At the turn of the 20th century, the metropolitan area of Detroit, Michigan, in many ways resembled the Silicon Valley of the last few decades. Growth of the nascent auto industry was explosive, with 500 firms entering before 1915 (Klepper 2002). Ten years prior, the Michigan legislature in 1905 had passed statute 445.761 (bearing resemblance to California’s prohibition): “All agreements and contracts by which any person…agrees not to engage in any avocation or employment…are hereby declared to be against public policy and illegal and void.” This law governed non-compete enforcement until March 27, 1985, when the Michigan Antitrust Reform Act (MARA) repealed section 445 and with it the prohibition on enforcing non-compete agreements. …
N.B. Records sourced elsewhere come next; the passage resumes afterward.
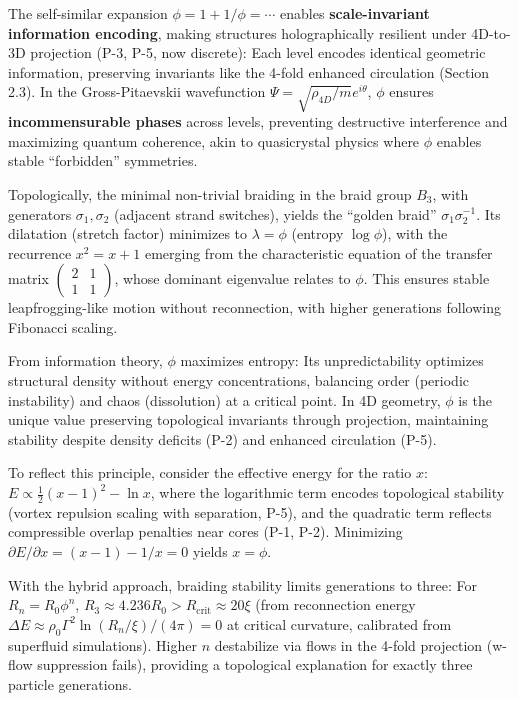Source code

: The self-similar expansion $\phi = 1 + 1/\phi = \cdots$ enables \textbf{scale-invariant information encoding}, making structures holographically resilient under 4D-to-3D projection (P-3, P-5, now discrete): Each level encodes identical geometric information, preserving invariants like the 4-fold enhanced circulation (Section 2.3). In the Gross-Pitaevskii wavefunction $\Psi = \sqrt{\rho_{4D}/m} e^{i \theta}$, $\phi$ ensures \textbf{incommensurable phases} across levels, preventing destructive interference and maximizing quantum coherence, akin to quasicrystal physics where $\phi$ enables stable ``forbidden'' symmetries.

Topologically, the minimal non-trivial braiding in the braid group $B_3$, with generators $\sigma_1, \sigma_2$ (adjacent strand switches), yields the ``golden braid'' $\sigma_1 \sigma_2^{-1}$. Its dilatation (stretch factor) minimizes to $\lambda = \phi$ (entropy $\log \phi$), with the recurrence $x^2 = x + 1$ emerging from the characteristic equation of the transfer matrix $\begin{pmatrix} 2 & 1 \\ 1 & 1 \end{pmatrix}$, whose dominant eigenvalue relates to $\phi$. This ensures stable leapfrogging-like motion without reconnection, with higher generations following Fibonacci scaling.

From information theory, $\phi$ maximizes entropy: Its unpredictability optimizes structural density without energy concentrations, balancing order (periodic instability) and chaos (dissolution) at a critical point. In 4D geometry, $\phi$ is the unique value preserving topological invariants through projection, maintaining stability despite density deficits (P-2) and enhanced circulation (P-5).

To reflect this principle, consider the effective energy for the ratio $x$: $E \propto \frac{1}{2} (x - 1)^2 - \ln x$, where the logarithmic term encodes topological stability (vortex repulsion scaling with separation, P-5), and the quadratic term reflects compressible overlap penalties near cores (P-1, P-2). Minimizing $\partial E / \partial x = (x - 1) - 1/x = 0$ yields $x = \phi$.

With the hybrid approach, braiding stability limits generations to three: For $R_n = R_0 \phi^n$, $R_3 \approx 4.236 R_0 > R_{\text{crit}} \approx 20 \xi$ (from reconnection energy $\Delta E \approx \rho_0 \Gamma^2 \ln(R_n / \xi) / (4 \pi) = 0$ at critical curvature, calibrated from superfluid simulations). Higher $n$ destabilize via flows in the 4-fold projection (w-flow suppression fails), providing a topological explanation for exactly three particle generations.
… This work exploited an inadvertent 1985 change in Michigan non-compete law as a natural experiment, comparing the mobility of Michigan inventors relative to similar inventors in other states that did not change their enforcement. Providing direct evidence for the arguments of Gilson (1999) and Stuart and Sorenson (2003), we found a strong decrease in average Michigan mobility once non-competes began to be enforced. By exploiting a natural experiment in a differences-in-differences study design, this study provides stronger identification of the influence of non-competes on mobility (Fallick et al. 2006). Furthermore, the analysis distinguishes the greater effect of non-competes for inventors with firm-specific or technology-specific skills who are not widely marketable beyond direct competitors. The credibly exogenous source of variation in mobility established in this paper can be exploited to extend work on the implications of interorganizational worker mobility.
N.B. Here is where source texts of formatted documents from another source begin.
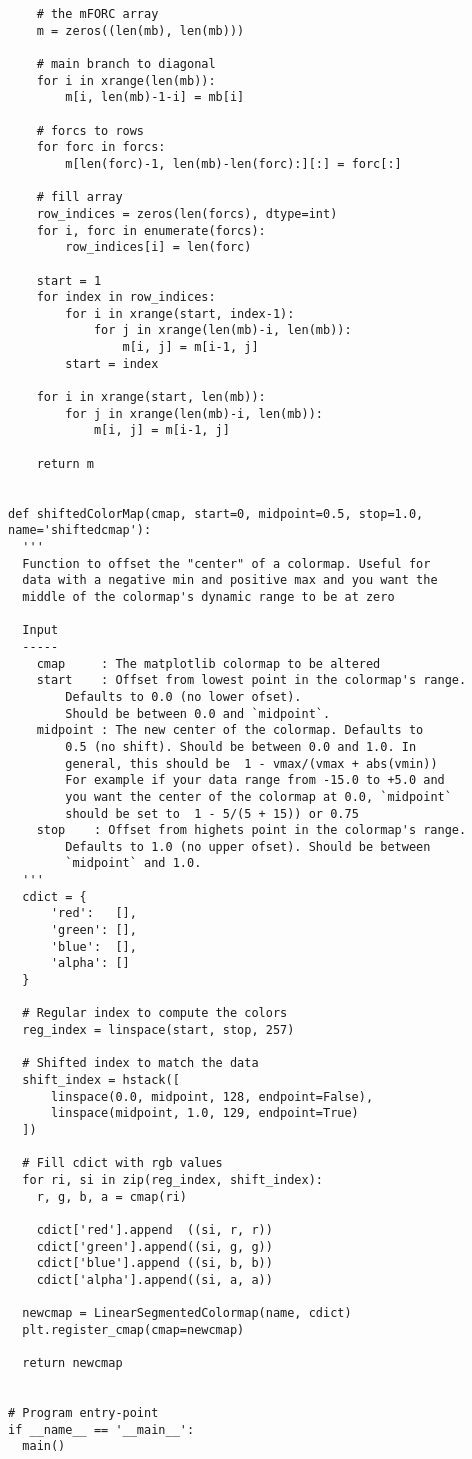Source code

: \begin{lstlisting}
    # the mFORC array
    m = zeros((len(mb), len(mb)))

    # main branch to diagonal
    for i in xrange(len(mb)):
        m[i, len(mb)-1-i] = mb[i]

    # forcs to rows
    for forc in forcs:
        m[len(forc)-1, len(mb)-len(forc):][:] = forc[:]

    # fill array
    row_indices = zeros(len(forcs), dtype=int)
    for i, forc in enumerate(forcs):
        row_indices[i] = len(forc)

    start = 1
    for index in row_indices:
        for i in xrange(start, index-1):
            for j in xrange(len(mb)-i, len(mb)):
                m[i, j] = m[i-1, j]
        start = index

    for i in xrange(start, len(mb)):
        for j in xrange(len(mb)-i, len(mb)):
            m[i, j] = m[i-1, j]

    return m


def shiftedColorMap(cmap, start=0, midpoint=0.5, stop=1.0, name='shiftedcmap'):
  '''
  Function to offset the "center" of a colormap. Useful for
  data with a negative min and positive max and you want the
  middle of the colormap's dynamic range to be at zero

  Input
  -----
    cmap     : The matplotlib colormap to be altered
    start    : Offset from lowest point in the colormap's range.
        Defaults to 0.0 (no lower ofset).
        Should be between 0.0 and `midpoint`.
    midpoint : The new center of the colormap. Defaults to 
        0.5 (no shift). Should be between 0.0 and 1.0. In
        general, this should be  1 - vmax/(vmax + abs(vmin))
        For example if your data range from -15.0 to +5.0 and
        you want the center of the colormap at 0.0, `midpoint`
        should be set to  1 - 5/(5 + 15)) or 0.75
    stop    : Offset from highets point in the colormap's range.
        Defaults to 1.0 (no upper ofset). Should be between
        `midpoint` and 1.0.
  '''
  cdict = {
      'red':   [],
      'green': [],
      'blue':  [],
      'alpha': []
  }

  # Regular index to compute the colors
  reg_index = linspace(start, stop, 257)

  # Shifted index to match the data
  shift_index = hstack([
      linspace(0.0, midpoint, 128, endpoint=False), 
      linspace(midpoint, 1.0, 129, endpoint=True)
  ])

  # Fill cdict with rgb values
  for ri, si in zip(reg_index, shift_index):
    r, g, b, a = cmap(ri)

    cdict['red'].append  ((si, r, r))
    cdict['green'].append((si, g, g))
    cdict['blue'].append ((si, b, b))
    cdict['alpha'].append((si, a, a))

  newcmap = LinearSegmentedColormap(name, cdict)
  plt.register_cmap(cmap=newcmap)

  return newcmap


# Program entry-point
if __name__ == '__main__':
  main()

\end{lstlisting}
To summarize, talent retention causes brain drain. Innovation didn’t move from Detroit to Silicon Valley because of some failure of place or lousy climate. Talent and innovation clustered in San Francisco-San Jose because California won’t enforce non-compete agreements while Michigan and Massachusetts will. Michigan is an anti-talent, pro-amenities state. Detroit is married to jobs-follow-people as a way out of its mess. Is that the best course of action? Michael Storper indicates that it isn’t:

My role as a researcher and theorist is to be faithful to theory and evidence and to bring it together in a way that helps people to think about change. It should also help them to see through ideas that do not hold water, and there are alot of them in the urban and regional development field. By this, I mean ideas that sometimes seem intuitively appealing but that turn out to be wrong when faced with the evidence. So my goal with this book, as with all my teaching, is to try and inspire a rigorous, critical perspective on urban development, so that practitioners can be better equipped to focus their efforts on the right tasks.

I highly recommend Storper’s book just for the literature review of the best thinking about why some cities thrive and others struggle to survive. As I labor through it myself, I’ll post reactions. I’m hoping a robust conversation will evolve around it.